Berlin (taz) – Nach dem Gesundheitsstrukturgesetz stehen die Halbgötter in Weiß vor der nächsten Reform: Ärzte sollen künftig nach einem neuen Lehrplan ausgebildet werden. Mehr Kontakt zum Patienten und weniger Reglementierungen im Studium empfiehlt eine „Sachverständigengruppe zu Fragen der Neuordnung des Medizin-Studiums“. Sie legte, wie der taz jetzt bekannt wurde, Gesundheitsminister Horst Seehofer vor zwei Wochen in Bonn ihren Abschlußbericht vor.

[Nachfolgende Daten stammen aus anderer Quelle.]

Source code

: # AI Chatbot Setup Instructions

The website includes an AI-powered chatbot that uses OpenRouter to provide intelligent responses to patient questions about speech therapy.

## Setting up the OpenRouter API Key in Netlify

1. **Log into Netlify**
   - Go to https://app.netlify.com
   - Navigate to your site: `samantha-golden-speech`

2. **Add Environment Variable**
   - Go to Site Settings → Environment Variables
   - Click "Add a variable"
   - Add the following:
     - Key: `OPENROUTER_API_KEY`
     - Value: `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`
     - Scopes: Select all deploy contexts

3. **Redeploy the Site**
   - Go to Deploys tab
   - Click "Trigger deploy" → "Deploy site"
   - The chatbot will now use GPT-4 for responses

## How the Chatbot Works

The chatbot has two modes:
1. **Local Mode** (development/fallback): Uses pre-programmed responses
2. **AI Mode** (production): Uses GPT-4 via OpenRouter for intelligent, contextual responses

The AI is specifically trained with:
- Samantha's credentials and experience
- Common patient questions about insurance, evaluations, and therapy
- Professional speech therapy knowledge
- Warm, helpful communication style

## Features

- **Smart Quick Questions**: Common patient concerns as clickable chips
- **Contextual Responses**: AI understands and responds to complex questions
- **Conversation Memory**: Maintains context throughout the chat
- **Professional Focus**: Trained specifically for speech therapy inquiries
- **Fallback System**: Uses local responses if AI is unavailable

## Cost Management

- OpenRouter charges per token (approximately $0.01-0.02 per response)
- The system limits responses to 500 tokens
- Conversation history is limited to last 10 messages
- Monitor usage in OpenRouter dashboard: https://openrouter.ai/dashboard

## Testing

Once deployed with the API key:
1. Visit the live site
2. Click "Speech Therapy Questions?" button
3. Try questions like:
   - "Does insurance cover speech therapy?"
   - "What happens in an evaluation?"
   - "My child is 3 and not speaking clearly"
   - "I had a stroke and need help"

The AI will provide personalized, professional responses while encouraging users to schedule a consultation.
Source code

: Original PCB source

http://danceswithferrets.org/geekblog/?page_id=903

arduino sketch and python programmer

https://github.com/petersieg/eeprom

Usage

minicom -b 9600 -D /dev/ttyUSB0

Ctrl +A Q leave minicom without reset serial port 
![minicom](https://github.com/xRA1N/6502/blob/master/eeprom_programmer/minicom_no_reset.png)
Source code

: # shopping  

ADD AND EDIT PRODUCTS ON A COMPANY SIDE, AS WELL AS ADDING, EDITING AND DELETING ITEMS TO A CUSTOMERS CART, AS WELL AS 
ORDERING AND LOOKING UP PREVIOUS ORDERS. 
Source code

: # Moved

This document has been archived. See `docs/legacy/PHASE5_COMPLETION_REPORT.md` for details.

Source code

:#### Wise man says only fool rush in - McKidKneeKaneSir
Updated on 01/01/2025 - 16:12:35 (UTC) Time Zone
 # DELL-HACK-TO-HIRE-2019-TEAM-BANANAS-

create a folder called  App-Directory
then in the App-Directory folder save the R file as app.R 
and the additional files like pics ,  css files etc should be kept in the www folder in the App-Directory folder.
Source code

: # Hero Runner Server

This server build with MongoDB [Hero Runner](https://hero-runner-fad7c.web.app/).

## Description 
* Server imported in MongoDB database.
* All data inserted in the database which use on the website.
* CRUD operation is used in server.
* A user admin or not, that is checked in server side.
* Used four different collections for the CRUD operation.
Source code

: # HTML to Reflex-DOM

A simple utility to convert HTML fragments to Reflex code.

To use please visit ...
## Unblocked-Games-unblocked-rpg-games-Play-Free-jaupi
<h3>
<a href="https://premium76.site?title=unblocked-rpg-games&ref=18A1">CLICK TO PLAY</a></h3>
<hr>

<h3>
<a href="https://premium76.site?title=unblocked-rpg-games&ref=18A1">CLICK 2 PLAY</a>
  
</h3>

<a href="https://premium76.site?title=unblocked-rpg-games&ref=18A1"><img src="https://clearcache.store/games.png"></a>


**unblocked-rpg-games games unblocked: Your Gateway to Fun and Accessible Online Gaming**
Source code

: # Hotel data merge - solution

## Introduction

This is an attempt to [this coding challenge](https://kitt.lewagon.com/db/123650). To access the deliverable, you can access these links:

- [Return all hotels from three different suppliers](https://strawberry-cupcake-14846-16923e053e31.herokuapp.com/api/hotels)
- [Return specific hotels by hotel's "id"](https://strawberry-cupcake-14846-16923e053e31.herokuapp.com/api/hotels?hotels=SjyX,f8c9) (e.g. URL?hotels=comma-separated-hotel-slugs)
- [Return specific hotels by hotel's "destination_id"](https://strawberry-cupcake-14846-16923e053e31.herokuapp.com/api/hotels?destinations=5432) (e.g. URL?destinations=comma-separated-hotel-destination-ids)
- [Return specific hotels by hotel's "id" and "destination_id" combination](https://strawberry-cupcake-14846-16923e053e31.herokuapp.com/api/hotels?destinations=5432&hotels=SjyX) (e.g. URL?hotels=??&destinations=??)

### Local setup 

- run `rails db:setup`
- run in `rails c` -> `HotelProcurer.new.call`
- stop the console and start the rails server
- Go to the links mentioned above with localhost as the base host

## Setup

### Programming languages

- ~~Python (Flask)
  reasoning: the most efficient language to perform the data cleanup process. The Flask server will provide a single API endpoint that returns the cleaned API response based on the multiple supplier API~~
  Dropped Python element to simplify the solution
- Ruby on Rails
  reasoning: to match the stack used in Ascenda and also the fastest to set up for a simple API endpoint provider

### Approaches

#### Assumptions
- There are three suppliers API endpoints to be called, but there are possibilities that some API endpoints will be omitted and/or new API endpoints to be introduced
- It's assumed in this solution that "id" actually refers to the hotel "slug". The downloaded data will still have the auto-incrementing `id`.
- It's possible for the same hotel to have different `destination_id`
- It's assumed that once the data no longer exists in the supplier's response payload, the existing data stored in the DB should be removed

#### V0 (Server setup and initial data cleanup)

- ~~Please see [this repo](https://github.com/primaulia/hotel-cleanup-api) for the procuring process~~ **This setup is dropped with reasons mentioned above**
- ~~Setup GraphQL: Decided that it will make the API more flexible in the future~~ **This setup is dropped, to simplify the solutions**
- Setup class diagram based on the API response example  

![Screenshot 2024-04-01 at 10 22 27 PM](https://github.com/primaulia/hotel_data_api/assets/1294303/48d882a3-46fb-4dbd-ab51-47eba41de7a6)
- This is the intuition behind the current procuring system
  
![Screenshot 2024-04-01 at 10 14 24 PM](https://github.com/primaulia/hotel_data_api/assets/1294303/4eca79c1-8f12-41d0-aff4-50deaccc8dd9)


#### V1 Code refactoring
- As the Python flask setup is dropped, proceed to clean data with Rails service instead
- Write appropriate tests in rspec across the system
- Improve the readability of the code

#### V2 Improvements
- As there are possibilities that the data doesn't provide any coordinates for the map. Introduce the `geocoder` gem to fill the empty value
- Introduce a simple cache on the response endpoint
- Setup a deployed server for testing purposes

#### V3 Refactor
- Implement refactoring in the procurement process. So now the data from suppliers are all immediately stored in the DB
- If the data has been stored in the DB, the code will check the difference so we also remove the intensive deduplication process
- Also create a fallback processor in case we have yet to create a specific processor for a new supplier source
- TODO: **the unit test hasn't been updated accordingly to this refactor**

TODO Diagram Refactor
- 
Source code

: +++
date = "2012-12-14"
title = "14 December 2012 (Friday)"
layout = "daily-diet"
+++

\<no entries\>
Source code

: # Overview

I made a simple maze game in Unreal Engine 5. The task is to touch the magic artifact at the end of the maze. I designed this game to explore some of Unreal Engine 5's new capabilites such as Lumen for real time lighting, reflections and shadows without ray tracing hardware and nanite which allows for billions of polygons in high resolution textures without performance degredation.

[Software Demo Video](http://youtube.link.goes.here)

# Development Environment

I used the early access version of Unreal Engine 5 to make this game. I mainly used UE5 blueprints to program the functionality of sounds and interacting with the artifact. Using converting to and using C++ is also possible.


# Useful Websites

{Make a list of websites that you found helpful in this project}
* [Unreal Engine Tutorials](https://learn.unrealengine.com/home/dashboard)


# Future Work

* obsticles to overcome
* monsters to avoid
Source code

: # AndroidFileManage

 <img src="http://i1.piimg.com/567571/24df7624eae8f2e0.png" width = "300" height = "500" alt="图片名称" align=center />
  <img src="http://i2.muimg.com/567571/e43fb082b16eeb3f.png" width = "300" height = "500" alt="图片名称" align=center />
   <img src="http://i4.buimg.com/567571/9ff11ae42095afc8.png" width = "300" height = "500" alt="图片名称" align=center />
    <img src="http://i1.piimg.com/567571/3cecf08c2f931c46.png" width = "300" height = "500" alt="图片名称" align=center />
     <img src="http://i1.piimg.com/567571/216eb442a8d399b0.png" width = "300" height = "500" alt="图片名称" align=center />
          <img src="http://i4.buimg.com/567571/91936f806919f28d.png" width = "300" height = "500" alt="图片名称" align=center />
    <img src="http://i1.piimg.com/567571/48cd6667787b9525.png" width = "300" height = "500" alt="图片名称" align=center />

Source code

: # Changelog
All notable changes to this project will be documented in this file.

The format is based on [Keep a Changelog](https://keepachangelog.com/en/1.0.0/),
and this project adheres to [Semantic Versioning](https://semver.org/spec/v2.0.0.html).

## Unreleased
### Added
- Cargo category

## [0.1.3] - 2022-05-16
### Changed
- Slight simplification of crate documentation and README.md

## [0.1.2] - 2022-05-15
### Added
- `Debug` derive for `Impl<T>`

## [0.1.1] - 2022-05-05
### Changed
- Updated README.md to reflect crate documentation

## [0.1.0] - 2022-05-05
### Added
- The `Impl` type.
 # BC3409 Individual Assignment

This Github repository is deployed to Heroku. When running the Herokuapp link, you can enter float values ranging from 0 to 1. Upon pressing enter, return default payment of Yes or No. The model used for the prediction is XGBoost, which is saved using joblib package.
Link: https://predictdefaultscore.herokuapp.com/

Die Sachverständigen schlagen mehr Praxisbezug für die beiden Phasen vor, in denen das Medizinstudium künftig absolviert werden könnte. In Praktika sollen die angehenden MedizinerInnen bereits zu Beginn ihres Studiums ans Krankenbett geschickt werden. Derzeit tun sie das erst, nachdem man ihnen in der sogenannten Vorklinik die medizinischen Grundlagenfächer mit reichlich Theorie verabreicht hat.

Die seit 1989 tagende Gruppe Sachverständiger verzichtet weitgehend auf eine enge Festlegung der Fächer, die obligatorisch studiert werden müssen. Vor allem aber beseitigt sie die Multiple-choice-Tests, in denen das Wissen der Studierenden noch immer abgeprüft wird. Statt der medizinischen Kreuzworträtsel soll die Approbationsordnung – die gesetzliche Grundlage des Medizinstudiums – nur noch zwei Prüfungen vorschreiben. Diese sollten dann auch mündliche und praktische Teile enthalten.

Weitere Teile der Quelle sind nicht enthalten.